A Bengal army captain called Henry Shakespear published a memoir in 1860 urging young men to take up tiger-hunting lest they fall prey to “frivolous pursuits or effeminate pleasures”. This was a fateful attitude that has had terrible consequences. The largest of the big cats is imperilled. Little more than 3,000 tigers remain in the wild, compared with about 100,000 a century ago. Yet there is no need for fatalism. Human efforts to preserve the natural habitat are crucial to preserving bio-diversity. For tigers, these are having an effect.

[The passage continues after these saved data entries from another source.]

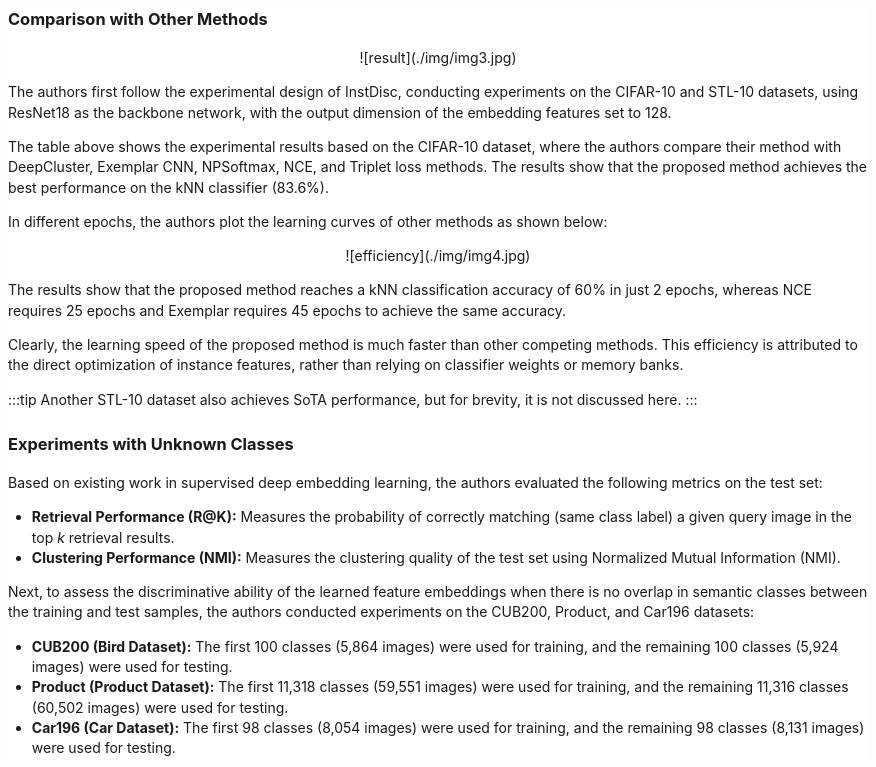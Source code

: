 ### Comparison with Other Methods

<div align="center">
<figure style={{"width": "50%"}}>
![result](./img/img3.jpg)
</figure>
</div>

The authors first follow the experimental design of InstDisc, conducting experiments on the CIFAR-10 and STL-10 datasets, using ResNet18 as the backbone network, with the output dimension of the embedding features set to 128.

The table above shows the experimental results based on the CIFAR-10 dataset, where the authors compare their method with DeepCluster, Exemplar CNN, NPSoftmax, NCE, and Triplet loss methods. The results show that the proposed method achieves the best performance on the kNN classifier (83.6%).

In different epochs, the authors plot the learning curves of other methods as shown below:

<div align="center">
<figure style={{"width": "70%"}}>
![efficiency](./img/img4.jpg)
</figure>
</div>

The results show that the proposed method reaches a kNN classification accuracy of 60% in just 2 epochs, whereas NCE requires 25 epochs and Exemplar requires 45 epochs to achieve the same accuracy.

Clearly, the learning speed of the proposed method is much faster than other competing methods. This efficiency is attributed to the direct optimization of instance features, rather than relying on classifier weights or memory banks.

:::tip
Another STL-10 dataset also achieves SoTA performance, but for brevity, it is not discussed here.
:::

### Experiments with Unknown Classes

Based on existing work in supervised deep embedding learning, the authors evaluated the following metrics on the test set:

- **Retrieval Performance (R@K):** Measures the probability of correctly matching (same class label) a given query image in the top $k$ retrieval results.
- **Clustering Performance (NMI):** Measures the clustering quality of the test set using Normalized Mutual Information (NMI).

Next, to assess the discriminative ability of the learned feature embeddings when there is no overlap in semantic classes between the training and test samples, the authors conducted experiments on the CUB200, Product, and Car196 datasets:

- **CUB200 (Bird Dataset):** The first 100 classes (5,864 images) were used for training, and the remaining 100 classes (5,924 images) were used for testing.
- **Product (Product Dataset):** The first 11,318 classes (59,551 images) were used for training, and the remaining 11,316 classes (60,502 images) were used for testing.
- **Car196 (Car Dataset):** The first 98 classes (8,054 images) were used for training, and the remaining 98 classes (8,131 images) were used for testing.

A study published last week by scientists based at the University of Minnesota suggests that the erosion of tigers’ habitat is being checked, governments in tiger-range countries resolved in 2010, under a Global Tiger Action Plan, to double world population to more than 6,000 by 2022. The scientists’ analysis, based on satellite imagery, suggests that the target is feasible, provided that conservationists maintain their efforts to preserve the tigers’ environment.
Tigers were once widely distributed across Asia, from Bali to the Caspian Sea. But they need large areas in which to roam, hunt and breed, which makes them vulnerable. The trade in tiger parts can be vastly profitable for criminal gangs. The commonsense answer is proving effective: To maintain wildlife reserves, enforce stiff penalties and jail sentences for poaching, and maintain a trade ban on tiger parts. Encouragingly, this has had an effect most notably in India, a rapidly growing economy that began its own protection programme more than 40 years ago.
Tiger conservation may involve few absolute numbers of animals but is a huge achievement. Its progress indicates that the depredations of human activity, by poaching and urbanisation, can be reversed. And if it can be done for tigers then there is hope for other endangered species too.